**How to complete this task:** In the material below, the lines from the one containing "### Cleanup Resources" through the one containing "- [AWS Console](https://aws.amazon.com/console/)" are to be given again exactly, ends included, and no others.

**Data provided:**
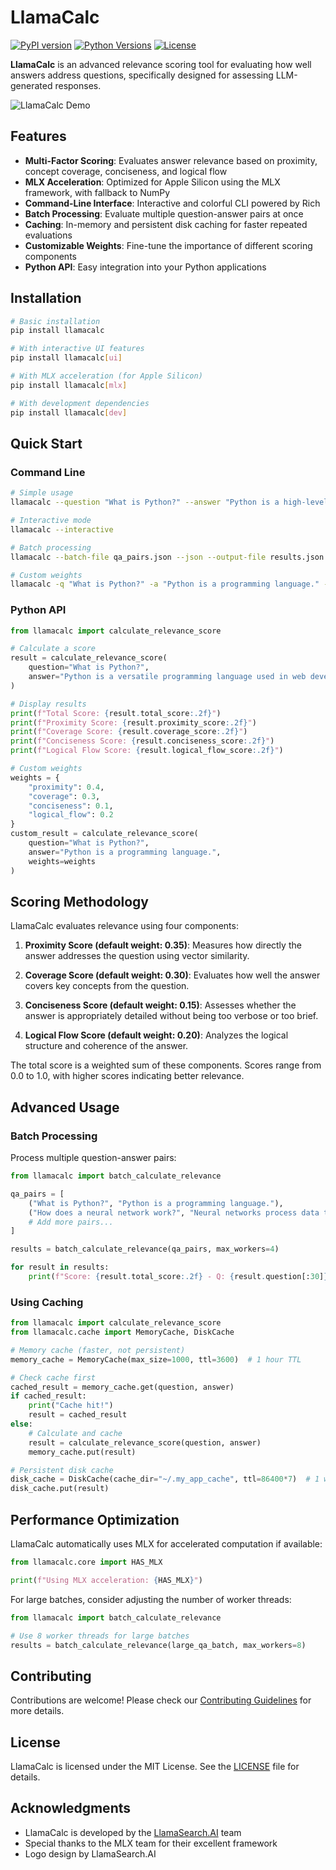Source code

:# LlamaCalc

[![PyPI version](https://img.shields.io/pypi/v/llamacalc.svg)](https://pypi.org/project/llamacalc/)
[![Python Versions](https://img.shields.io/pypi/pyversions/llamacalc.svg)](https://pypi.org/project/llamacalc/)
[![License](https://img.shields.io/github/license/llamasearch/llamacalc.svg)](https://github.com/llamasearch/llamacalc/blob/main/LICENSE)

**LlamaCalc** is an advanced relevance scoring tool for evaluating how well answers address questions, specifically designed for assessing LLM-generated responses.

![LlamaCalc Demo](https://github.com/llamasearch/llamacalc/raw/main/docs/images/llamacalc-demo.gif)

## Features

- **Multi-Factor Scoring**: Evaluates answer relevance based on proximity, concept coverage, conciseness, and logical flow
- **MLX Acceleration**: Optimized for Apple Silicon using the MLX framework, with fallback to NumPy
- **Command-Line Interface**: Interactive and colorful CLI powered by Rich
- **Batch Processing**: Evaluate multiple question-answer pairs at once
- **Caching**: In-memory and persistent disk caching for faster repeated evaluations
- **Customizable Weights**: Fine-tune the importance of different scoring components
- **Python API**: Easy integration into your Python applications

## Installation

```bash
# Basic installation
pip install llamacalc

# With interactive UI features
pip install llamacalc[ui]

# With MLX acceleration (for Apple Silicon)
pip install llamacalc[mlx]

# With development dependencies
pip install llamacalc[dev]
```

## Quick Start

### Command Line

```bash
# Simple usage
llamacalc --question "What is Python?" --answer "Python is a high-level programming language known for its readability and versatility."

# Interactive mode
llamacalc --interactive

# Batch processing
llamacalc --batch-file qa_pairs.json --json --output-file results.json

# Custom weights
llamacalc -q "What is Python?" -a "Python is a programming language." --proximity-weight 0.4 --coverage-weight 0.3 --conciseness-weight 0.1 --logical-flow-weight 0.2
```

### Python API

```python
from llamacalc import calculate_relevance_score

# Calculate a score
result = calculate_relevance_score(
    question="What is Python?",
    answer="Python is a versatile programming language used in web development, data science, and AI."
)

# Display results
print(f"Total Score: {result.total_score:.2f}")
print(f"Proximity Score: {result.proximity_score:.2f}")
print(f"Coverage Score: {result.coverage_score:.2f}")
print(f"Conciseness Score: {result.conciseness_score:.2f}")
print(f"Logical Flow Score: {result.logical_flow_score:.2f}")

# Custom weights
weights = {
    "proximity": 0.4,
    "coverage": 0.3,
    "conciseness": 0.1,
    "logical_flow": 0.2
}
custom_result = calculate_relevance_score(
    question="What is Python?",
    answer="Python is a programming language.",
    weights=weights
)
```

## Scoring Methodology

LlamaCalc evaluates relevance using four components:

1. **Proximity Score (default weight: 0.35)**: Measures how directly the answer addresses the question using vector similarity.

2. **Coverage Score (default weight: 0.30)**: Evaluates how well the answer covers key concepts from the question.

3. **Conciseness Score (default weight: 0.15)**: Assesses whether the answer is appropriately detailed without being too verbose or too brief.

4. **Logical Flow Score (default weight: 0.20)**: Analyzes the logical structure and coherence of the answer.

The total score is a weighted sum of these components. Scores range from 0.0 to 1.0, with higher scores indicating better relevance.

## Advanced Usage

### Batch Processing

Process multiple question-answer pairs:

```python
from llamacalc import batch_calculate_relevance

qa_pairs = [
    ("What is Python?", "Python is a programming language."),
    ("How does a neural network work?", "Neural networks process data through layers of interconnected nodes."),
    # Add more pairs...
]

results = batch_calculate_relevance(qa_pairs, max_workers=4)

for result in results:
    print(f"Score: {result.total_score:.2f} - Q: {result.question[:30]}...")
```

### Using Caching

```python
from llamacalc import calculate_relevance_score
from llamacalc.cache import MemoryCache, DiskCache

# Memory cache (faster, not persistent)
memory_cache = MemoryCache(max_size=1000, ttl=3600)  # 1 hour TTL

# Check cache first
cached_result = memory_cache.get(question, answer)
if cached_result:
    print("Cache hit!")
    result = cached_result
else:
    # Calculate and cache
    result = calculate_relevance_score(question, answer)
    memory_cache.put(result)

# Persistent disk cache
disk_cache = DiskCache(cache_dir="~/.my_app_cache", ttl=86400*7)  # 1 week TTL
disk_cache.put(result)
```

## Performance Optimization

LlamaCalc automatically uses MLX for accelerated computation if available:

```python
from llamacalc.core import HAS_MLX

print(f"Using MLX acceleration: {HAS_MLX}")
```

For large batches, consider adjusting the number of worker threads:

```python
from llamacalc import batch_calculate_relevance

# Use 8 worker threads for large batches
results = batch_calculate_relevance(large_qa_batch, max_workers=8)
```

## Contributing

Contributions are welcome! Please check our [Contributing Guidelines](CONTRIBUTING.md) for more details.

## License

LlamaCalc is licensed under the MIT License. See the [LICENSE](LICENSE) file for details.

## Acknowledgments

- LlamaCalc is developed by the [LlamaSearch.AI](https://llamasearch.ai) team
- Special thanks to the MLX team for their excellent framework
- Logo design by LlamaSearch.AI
...
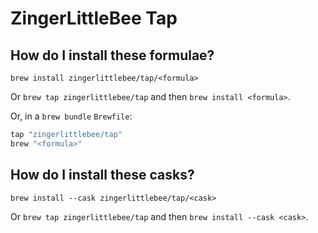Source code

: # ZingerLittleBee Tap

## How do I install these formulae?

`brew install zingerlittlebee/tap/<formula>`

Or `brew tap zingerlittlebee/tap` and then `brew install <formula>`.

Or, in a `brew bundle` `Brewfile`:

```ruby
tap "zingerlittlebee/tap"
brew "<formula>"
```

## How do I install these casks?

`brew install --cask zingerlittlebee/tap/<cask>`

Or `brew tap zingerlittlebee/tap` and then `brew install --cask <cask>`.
==
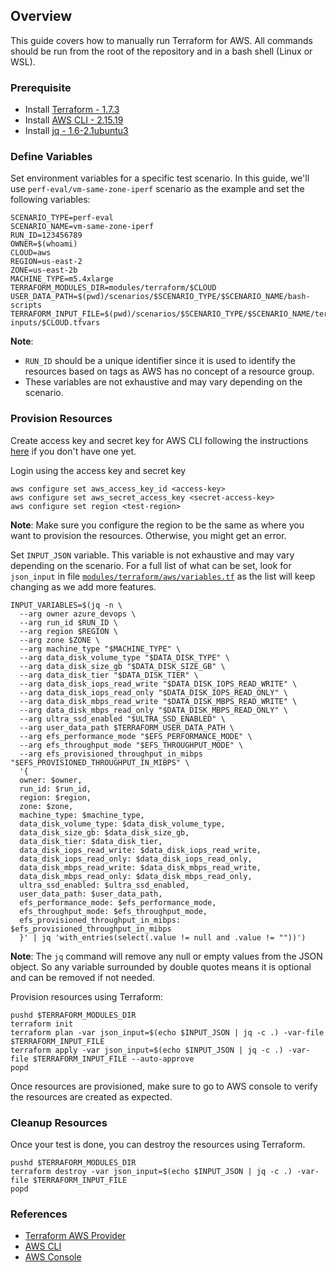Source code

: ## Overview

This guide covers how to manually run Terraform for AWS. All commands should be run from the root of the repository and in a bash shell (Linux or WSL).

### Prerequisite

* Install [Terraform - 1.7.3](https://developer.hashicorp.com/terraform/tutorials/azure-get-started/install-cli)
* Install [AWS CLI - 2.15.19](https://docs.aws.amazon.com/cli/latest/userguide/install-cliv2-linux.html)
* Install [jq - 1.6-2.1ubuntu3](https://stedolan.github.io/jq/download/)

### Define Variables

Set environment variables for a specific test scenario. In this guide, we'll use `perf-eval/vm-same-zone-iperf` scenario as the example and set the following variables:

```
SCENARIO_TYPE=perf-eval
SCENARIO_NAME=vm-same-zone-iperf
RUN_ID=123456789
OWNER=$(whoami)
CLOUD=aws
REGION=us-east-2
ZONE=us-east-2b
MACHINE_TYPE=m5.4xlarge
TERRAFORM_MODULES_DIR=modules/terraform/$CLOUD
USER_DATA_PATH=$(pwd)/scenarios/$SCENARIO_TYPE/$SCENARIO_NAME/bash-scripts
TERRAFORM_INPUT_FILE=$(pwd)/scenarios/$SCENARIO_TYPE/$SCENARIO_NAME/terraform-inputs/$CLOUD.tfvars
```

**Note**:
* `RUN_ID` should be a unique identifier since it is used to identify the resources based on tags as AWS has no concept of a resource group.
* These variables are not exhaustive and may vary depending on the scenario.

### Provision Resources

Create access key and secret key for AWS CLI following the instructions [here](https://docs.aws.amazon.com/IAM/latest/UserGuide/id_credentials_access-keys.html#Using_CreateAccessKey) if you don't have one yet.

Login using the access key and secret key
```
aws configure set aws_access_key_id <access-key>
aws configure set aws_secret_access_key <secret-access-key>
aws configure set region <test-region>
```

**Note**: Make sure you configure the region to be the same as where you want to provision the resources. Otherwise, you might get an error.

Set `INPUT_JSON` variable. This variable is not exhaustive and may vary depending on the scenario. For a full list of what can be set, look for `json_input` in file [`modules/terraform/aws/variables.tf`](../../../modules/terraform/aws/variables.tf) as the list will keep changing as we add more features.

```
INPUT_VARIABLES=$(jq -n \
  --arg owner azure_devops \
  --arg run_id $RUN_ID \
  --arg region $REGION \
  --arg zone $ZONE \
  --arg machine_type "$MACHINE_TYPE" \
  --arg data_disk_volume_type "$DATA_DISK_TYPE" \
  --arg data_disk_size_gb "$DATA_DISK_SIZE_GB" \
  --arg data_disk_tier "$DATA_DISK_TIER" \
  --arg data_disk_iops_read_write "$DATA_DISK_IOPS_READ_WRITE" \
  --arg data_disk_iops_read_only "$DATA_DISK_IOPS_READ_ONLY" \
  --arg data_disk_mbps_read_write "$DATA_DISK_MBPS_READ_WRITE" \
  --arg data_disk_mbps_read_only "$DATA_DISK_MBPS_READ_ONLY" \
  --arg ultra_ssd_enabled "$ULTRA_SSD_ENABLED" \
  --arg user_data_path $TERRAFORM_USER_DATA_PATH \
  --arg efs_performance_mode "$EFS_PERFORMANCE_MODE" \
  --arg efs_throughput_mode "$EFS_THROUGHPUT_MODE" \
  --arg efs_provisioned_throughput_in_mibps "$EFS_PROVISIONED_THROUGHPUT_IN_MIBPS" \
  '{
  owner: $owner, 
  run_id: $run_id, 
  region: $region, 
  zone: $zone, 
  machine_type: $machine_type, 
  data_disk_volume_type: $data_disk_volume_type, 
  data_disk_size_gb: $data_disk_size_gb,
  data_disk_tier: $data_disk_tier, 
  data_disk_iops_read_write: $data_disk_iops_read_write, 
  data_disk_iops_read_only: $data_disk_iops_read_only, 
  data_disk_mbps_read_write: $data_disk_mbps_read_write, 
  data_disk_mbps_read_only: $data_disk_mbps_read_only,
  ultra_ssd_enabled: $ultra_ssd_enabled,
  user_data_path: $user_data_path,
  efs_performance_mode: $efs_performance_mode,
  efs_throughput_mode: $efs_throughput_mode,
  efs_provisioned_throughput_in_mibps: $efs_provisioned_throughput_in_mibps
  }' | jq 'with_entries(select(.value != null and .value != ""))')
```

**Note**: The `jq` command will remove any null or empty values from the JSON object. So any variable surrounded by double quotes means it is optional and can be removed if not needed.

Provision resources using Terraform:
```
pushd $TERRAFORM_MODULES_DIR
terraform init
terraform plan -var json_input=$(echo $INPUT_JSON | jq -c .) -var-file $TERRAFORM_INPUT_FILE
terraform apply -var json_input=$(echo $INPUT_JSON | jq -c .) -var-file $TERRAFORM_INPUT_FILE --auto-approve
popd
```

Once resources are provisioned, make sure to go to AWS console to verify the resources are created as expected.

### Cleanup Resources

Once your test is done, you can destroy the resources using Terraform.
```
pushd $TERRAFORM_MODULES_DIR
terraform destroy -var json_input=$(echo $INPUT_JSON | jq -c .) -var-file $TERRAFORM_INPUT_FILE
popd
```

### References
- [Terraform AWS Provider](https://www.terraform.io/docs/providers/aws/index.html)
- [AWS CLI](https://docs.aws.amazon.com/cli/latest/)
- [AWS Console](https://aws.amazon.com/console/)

**Completed task:**
### Cleanup Resources

Once your test is done, you can destroy the resources using Terraform.
```
pushd $TERRAFORM_MODULES_DIR
terraform destroy -var json_input=$(echo $INPUT_JSON | jq -c .) -var-file $TERRAFORM_INPUT_FILE
popd
```

### References
- [Terraform AWS Provider](https://www.terraform.io/docs/providers/aws/index.html)
- [AWS CLI](https://docs.aws.amazon.com/cli/latest/)
- [AWS Console](https://aws.amazon.com/console/)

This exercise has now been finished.